**RECORDS:**
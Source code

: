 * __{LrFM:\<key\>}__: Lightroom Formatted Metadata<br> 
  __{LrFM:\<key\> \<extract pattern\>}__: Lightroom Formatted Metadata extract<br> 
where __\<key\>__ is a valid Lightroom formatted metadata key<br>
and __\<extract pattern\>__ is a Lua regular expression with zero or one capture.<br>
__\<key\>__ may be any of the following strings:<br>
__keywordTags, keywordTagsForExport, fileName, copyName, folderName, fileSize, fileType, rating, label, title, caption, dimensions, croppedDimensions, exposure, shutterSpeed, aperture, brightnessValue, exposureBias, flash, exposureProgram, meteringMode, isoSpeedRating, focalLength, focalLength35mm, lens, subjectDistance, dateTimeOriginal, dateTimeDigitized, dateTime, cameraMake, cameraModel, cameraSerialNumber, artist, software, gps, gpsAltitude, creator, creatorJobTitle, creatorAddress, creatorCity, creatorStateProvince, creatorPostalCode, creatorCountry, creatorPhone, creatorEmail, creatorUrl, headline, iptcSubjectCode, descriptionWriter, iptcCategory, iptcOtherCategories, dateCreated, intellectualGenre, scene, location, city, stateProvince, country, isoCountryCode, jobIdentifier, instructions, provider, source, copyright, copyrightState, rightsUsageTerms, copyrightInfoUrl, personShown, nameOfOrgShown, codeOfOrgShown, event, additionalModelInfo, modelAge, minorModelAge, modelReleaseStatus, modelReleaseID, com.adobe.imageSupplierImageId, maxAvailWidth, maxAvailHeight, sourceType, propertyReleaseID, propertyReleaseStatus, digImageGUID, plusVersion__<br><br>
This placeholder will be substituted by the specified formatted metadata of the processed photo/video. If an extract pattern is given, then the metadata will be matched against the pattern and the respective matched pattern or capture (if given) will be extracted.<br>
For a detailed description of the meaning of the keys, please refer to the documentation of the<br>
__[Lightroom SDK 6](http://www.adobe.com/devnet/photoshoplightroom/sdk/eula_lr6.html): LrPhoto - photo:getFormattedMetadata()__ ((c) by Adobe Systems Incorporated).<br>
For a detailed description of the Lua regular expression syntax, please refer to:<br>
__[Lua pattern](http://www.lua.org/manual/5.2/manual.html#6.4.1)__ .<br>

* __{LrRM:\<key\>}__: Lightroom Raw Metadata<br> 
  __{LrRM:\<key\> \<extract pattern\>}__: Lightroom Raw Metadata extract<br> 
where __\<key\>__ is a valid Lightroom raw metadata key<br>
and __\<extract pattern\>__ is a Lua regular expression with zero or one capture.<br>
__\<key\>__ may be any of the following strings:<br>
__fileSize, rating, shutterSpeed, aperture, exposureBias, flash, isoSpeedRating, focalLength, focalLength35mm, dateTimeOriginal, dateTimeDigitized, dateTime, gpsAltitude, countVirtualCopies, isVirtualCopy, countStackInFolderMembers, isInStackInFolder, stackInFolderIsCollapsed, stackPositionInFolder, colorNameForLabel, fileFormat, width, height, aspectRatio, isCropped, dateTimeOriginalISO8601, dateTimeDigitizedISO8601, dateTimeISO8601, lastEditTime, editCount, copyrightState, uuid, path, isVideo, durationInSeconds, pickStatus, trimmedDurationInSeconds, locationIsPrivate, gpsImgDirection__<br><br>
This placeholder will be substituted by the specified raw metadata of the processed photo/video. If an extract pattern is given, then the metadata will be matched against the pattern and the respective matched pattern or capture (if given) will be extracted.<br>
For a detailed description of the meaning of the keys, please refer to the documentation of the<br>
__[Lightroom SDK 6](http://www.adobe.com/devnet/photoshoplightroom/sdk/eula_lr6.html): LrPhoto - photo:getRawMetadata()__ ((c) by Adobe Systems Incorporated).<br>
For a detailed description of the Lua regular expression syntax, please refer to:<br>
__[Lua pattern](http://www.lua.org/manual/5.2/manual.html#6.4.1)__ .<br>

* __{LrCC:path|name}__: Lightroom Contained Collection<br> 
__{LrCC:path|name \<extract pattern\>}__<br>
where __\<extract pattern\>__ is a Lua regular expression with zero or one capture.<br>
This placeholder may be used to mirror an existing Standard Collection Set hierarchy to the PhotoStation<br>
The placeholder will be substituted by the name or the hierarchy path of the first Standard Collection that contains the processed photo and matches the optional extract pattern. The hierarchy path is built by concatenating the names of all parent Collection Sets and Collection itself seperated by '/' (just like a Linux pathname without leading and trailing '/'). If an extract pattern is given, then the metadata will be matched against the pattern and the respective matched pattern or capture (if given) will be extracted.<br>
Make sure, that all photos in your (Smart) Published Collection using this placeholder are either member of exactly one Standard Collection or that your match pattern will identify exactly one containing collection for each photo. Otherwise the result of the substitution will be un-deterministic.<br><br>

**PROBLEM STATEMENT:** Repeat the material above in its entirety, exactly.

**RESULT:**
Source code

: * __{LrFM:\<key\>}__: Lightroom Formatted Metadata<br> 
  __{LrFM:\<key\> \<extract pattern\>}__: Lightroom Formatted Metadata extract<br> 
where __\<key\>__ is a valid Lightroom formatted metadata key<br>
and __\<extract pattern\>__ is a Lua regular expression with zero or one capture.<br>
__\<key\>__ may be any of the following strings:<br>
__keywordTags, keywordTagsForExport, fileName, copyName, folderName, fileSize, fileType, rating, label, title, caption, dimensions, croppedDimensions, exposure, shutterSpeed, aperture, brightnessValue, exposureBias, flash, exposureProgram, meteringMode, isoSpeedRating, focalLength, focalLength35mm, lens, subjectDistance, dateTimeOriginal, dateTimeDigitized, dateTime, cameraMake, cameraModel, cameraSerialNumber, artist, software, gps, gpsAltitude, creator, creatorJobTitle, creatorAddress, creatorCity, creatorStateProvince, creatorPostalCode, creatorCountry, creatorPhone, creatorEmail, creatorUrl, headline, iptcSubjectCode, descriptionWriter, iptcCategory, iptcOtherCategories, dateCreated, intellectualGenre, scene, location, city, stateProvince, country, isoCountryCode, jobIdentifier, instructions, provider, source, copyright, copyrightState, rightsUsageTerms, copyrightInfoUrl, personShown, nameOfOrgShown, codeOfOrgShown, event, additionalModelInfo, modelAge, minorModelAge, modelReleaseStatus, modelReleaseID, com.adobe.imageSupplierImageId, maxAvailWidth, maxAvailHeight, sourceType, propertyReleaseID, propertyReleaseStatus, digImageGUID, plusVersion__<br><br>
This placeholder will be substituted by the specified formatted metadata of the processed photo/video. If an extract pattern is given, then the metadata will be matched against the pattern and the respective matched pattern or capture (if given) will be extracted.<br>
For a detailed description of the meaning of the keys, please refer to the documentation of the<br>
__[Lightroom SDK 6](http://www.adobe.com/devnet/photoshoplightroom/sdk/eula_lr6.html): LrPhoto - photo:getFormattedMetadata()__ ((c) by Adobe Systems Incorporated).<br>
For a detailed description of the Lua regular expression syntax, please refer to:<br>
__[Lua pattern](http://www.lua.org/manual/5.2/manual.html#6.4.1)__ .<br>

* __{LrRM:\<key\>}__: Lightroom Raw Metadata<br> 
  __{LrRM:\<key\> \<extract pattern\>}__: Lightroom Raw Metadata extract<br> 
where __\<key\>__ is a valid Lightroom raw metadata key<br>
and __\<extract pattern\>__ is a Lua regular expression with zero or one capture.<br>
__\<key\>__ may be any of the following strings:<br>
__fileSize, rating, shutterSpeed, aperture, exposureBias, flash, isoSpeedRating, focalLength, focalLength35mm, dateTimeOriginal, dateTimeDigitized, dateTime, gpsAltitude, countVirtualCopies, isVirtualCopy, countStackInFolderMembers, isInStackInFolder, stackInFolderIsCollapsed, stackPositionInFolder, colorNameForLabel, fileFormat, width, height, aspectRatio, isCropped, dateTimeOriginalISO8601, dateTimeDigitizedISO8601, dateTimeISO8601, lastEditTime, editCount, copyrightState, uuid, path, isVideo, durationInSeconds, pickStatus, trimmedDurationInSeconds, locationIsPrivate, gpsImgDirection__<br><br>
This placeholder will be substituted by the specified raw metadata of the processed photo/video. If an extract pattern is given, then the metadata will be matched against the pattern and the respective matched pattern or capture (if given) will be extracted.<br>
For a detailed description of the meaning of the keys, please refer to the documentation of the<br>
__[Lightroom SDK 6](http://www.adobe.com/devnet/photoshoplightroom/sdk/eula_lr6.html): LrPhoto - photo:getRawMetadata()__ ((c) by Adobe Systems Incorporated).<br>
For a detailed description of the Lua regular expression syntax, please refer to:<br>
__[Lua pattern](http://www.lua.org/manual/5.2/manual.html#6.4.1)__ .<br>

* __{LrCC:path|name}__: Lightroom Contained Collection<br> 
__{LrCC:path|name \<extract pattern\>}__<br>
where __\<extract pattern\>__ is a Lua regular expression with zero or one capture.<br>
This placeholder may be used to mirror an existing Standard Collection Set hierarchy to the PhotoStation<br>
The placeholder will be substituted by the name or the hierarchy path of the first Standard Collection that contains the processed photo and matches the optional extract pattern. The hierarchy path is built by concatenating the names of all parent Collection Sets and Collection itself seperated by '/' (just like a Linux pathname without leading and trailing '/'). If an extract pattern is given, then the metadata will be matched against the pattern and the respective matched pattern or capture (if given) will be extracted.<br>
Make sure, that all photos in your (Smart) Published Collection using this placeholder are either member of exactly one Standard Collection or that your match pattern will identify exactly one containing collection for each photo. Otherwise the result of the substitution will be un-deterministic.<br><br>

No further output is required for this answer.